What you need to do: How many lines in the records below hold the string "oParl"? Answer with the number alone.

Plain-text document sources
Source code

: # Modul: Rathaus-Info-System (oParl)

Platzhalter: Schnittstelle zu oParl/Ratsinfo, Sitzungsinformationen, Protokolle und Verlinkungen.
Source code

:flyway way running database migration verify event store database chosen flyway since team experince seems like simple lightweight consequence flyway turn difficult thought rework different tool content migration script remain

...

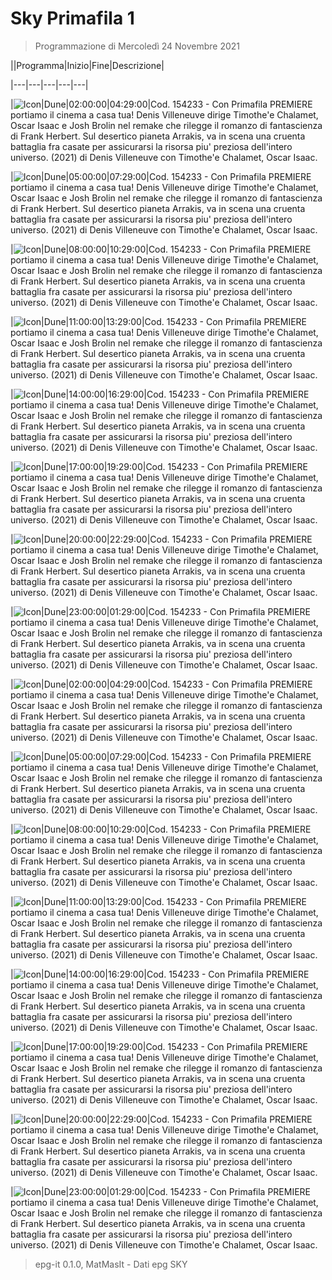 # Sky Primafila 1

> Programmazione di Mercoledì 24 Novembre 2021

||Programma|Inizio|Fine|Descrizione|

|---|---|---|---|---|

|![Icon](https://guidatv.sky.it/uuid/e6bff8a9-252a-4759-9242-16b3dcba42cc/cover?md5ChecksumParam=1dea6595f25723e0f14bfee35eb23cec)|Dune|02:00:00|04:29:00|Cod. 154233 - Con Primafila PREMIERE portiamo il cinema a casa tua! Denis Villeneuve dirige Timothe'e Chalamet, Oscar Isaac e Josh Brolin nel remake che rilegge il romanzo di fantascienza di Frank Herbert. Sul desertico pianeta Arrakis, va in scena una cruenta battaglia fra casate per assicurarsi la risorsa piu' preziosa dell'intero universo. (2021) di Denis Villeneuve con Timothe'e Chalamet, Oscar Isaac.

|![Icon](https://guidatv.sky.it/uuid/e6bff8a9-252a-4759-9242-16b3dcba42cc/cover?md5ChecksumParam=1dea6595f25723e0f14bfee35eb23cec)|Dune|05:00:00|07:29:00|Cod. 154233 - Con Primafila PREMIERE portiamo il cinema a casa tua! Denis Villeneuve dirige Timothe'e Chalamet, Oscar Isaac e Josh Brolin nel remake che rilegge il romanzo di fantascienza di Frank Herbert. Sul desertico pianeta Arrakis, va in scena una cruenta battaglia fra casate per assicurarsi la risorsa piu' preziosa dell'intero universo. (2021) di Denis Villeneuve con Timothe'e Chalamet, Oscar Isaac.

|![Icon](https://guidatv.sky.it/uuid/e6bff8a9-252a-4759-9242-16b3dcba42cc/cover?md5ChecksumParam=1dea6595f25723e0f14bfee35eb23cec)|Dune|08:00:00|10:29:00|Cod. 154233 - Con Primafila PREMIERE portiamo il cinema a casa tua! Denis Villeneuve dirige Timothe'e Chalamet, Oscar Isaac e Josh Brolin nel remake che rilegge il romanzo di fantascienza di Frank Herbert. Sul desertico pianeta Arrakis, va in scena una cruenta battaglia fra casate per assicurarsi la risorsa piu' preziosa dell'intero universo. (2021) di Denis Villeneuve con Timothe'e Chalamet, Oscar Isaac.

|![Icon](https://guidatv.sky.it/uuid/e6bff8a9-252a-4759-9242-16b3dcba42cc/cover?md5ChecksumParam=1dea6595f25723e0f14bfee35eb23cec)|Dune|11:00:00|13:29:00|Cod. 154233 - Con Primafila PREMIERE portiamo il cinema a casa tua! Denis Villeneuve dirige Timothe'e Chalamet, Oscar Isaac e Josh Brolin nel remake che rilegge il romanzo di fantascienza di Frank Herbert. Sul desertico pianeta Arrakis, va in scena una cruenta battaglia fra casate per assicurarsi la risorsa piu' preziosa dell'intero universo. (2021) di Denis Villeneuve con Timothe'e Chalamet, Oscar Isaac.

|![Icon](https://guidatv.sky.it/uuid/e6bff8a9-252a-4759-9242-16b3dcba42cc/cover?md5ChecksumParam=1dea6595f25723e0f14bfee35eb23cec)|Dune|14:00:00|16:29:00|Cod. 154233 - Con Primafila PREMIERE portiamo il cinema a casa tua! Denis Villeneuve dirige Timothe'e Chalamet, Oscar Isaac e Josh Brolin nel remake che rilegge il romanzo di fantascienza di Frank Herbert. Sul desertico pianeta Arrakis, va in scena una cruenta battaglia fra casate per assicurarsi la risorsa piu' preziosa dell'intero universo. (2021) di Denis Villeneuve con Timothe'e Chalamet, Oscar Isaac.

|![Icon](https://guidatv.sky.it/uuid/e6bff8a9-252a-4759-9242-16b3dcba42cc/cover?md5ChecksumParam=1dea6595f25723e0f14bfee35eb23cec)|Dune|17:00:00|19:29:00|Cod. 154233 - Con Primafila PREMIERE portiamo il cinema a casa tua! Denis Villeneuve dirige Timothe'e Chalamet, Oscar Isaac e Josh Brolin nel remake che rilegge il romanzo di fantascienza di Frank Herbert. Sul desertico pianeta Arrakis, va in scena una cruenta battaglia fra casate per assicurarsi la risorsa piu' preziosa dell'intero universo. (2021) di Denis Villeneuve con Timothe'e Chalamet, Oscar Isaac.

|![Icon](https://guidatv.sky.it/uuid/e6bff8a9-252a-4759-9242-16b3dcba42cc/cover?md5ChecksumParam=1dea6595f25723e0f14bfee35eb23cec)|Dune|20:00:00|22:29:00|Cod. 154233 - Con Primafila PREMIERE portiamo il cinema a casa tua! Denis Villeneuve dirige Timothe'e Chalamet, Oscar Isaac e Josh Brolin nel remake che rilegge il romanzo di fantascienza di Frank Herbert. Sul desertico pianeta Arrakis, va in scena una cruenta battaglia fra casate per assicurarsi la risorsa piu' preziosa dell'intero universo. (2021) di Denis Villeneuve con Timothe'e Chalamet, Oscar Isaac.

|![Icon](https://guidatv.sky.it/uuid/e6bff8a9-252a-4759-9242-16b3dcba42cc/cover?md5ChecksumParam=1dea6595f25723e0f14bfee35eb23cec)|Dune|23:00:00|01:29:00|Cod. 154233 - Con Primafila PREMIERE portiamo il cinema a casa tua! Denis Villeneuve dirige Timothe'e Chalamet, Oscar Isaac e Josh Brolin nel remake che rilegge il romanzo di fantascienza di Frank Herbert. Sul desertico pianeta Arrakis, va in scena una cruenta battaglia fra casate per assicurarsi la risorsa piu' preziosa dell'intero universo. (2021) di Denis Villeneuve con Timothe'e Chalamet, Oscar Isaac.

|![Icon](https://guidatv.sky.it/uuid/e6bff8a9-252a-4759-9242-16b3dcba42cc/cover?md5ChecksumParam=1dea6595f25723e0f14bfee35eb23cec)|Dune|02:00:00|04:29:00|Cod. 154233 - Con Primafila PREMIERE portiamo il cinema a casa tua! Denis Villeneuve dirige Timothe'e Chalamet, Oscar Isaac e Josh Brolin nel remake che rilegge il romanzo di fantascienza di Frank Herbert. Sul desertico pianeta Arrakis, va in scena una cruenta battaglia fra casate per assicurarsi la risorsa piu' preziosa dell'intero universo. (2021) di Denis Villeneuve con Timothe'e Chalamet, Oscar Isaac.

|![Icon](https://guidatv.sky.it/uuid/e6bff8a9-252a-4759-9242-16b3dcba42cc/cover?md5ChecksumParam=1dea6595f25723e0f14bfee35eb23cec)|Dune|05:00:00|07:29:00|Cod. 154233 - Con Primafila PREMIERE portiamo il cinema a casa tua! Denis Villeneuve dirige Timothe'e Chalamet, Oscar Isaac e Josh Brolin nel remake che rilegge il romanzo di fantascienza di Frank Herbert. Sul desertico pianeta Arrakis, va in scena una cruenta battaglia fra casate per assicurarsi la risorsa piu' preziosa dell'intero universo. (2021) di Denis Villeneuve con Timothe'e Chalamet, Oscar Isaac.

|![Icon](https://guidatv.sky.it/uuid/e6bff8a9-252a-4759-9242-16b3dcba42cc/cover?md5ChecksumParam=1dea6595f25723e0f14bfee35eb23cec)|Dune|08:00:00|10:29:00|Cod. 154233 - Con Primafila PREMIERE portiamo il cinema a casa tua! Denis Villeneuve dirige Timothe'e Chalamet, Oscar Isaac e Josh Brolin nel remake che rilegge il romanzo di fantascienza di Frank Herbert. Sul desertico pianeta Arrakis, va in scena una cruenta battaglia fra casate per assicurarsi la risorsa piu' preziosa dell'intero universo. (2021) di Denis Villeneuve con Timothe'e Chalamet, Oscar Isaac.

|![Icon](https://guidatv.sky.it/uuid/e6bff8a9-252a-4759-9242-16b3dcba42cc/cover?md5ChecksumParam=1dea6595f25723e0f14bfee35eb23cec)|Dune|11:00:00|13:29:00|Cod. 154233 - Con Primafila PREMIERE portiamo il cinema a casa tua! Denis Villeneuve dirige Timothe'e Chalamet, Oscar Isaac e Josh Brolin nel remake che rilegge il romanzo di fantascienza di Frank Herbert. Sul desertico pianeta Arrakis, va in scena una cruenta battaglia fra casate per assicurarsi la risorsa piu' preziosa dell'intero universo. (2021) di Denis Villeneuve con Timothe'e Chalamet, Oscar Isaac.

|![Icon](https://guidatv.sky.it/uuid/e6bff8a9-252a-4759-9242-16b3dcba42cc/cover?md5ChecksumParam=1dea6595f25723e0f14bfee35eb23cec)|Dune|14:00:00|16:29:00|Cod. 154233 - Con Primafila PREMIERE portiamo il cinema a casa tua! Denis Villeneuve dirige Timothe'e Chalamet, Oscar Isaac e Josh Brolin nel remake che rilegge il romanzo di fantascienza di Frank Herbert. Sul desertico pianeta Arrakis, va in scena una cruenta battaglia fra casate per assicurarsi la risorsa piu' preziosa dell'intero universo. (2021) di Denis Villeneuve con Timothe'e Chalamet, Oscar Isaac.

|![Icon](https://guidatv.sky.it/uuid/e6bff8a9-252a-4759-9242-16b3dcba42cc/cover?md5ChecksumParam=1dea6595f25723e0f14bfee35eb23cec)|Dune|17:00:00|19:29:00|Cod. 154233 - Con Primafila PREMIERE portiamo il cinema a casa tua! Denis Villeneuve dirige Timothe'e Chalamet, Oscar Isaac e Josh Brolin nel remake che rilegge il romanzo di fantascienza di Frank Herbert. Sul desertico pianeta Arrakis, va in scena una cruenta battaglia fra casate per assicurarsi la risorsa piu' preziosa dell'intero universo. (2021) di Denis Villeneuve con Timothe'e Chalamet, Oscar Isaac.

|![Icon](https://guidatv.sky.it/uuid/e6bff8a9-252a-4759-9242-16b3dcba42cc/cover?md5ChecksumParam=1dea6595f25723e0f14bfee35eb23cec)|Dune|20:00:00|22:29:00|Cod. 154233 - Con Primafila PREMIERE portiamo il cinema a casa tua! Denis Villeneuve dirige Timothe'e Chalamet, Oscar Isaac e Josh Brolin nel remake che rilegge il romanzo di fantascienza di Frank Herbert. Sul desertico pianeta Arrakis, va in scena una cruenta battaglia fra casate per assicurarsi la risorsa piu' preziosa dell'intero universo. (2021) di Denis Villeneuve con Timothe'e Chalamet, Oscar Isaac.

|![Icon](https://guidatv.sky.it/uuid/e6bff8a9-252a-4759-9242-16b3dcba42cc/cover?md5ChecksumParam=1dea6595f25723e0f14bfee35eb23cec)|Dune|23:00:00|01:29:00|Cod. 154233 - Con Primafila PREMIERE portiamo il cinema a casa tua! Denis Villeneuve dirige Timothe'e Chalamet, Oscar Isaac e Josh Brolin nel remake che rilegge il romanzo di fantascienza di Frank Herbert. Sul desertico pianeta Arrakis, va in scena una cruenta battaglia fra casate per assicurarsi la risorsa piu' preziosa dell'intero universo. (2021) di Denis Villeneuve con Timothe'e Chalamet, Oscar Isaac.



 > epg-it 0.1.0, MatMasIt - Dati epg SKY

Finished exercise: 2